=== Directions for this task ===
Give only the number of lines below that contain the word "squeak".

=== Dataset records ===
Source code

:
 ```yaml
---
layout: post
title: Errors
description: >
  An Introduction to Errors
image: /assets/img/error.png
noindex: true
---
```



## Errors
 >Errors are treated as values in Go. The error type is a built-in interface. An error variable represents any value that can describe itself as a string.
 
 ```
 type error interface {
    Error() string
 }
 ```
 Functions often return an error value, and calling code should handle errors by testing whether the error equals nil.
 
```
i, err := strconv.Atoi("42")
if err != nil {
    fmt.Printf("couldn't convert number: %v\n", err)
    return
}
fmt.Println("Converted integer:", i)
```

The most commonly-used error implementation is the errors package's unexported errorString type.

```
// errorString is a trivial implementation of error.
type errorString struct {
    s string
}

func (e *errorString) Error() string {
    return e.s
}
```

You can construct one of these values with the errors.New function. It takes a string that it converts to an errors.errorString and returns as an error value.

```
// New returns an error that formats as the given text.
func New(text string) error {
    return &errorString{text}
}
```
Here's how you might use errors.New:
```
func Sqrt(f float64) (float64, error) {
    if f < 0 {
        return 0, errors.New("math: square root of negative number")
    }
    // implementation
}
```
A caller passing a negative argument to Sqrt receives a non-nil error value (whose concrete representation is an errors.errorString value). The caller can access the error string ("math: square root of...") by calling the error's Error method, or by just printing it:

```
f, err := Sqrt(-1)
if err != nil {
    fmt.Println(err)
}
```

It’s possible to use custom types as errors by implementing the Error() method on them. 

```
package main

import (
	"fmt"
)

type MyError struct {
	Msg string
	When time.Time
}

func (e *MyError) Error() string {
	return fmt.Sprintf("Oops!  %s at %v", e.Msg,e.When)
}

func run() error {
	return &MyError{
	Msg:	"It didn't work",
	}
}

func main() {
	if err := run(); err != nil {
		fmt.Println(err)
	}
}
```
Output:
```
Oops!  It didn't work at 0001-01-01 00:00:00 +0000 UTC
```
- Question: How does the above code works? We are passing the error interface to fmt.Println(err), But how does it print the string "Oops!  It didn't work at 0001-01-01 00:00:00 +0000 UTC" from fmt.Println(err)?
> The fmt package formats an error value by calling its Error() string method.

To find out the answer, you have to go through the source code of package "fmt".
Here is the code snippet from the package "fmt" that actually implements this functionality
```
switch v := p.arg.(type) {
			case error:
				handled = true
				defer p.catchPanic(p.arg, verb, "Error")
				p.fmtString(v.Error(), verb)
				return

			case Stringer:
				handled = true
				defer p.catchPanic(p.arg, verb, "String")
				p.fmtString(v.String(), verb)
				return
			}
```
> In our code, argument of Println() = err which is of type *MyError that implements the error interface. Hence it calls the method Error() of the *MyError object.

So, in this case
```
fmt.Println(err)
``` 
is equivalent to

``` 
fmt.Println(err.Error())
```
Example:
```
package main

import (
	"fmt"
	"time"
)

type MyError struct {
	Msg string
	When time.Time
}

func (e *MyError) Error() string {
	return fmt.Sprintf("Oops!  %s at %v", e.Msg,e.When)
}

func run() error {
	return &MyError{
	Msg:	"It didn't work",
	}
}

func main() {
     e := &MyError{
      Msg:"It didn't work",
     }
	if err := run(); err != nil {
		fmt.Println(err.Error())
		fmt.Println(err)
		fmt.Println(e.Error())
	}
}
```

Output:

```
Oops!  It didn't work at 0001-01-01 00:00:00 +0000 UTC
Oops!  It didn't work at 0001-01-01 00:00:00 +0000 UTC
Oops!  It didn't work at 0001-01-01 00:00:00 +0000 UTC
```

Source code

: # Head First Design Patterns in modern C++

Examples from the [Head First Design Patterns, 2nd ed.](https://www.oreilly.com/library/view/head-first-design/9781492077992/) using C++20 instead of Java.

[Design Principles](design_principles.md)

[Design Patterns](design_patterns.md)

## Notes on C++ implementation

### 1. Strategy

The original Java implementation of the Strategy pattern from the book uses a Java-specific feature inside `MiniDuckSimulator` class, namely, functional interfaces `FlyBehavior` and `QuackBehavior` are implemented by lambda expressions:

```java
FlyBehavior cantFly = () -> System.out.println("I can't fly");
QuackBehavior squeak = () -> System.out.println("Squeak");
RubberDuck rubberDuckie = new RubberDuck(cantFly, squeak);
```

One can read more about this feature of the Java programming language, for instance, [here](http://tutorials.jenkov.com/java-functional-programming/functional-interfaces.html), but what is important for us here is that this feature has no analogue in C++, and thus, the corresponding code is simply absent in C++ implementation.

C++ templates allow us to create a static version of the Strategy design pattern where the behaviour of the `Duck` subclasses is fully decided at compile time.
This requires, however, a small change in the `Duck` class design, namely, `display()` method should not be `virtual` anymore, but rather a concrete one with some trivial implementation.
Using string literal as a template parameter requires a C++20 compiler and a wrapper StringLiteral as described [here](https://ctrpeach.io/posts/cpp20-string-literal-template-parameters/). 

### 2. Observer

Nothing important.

=== Exercise solution ===
2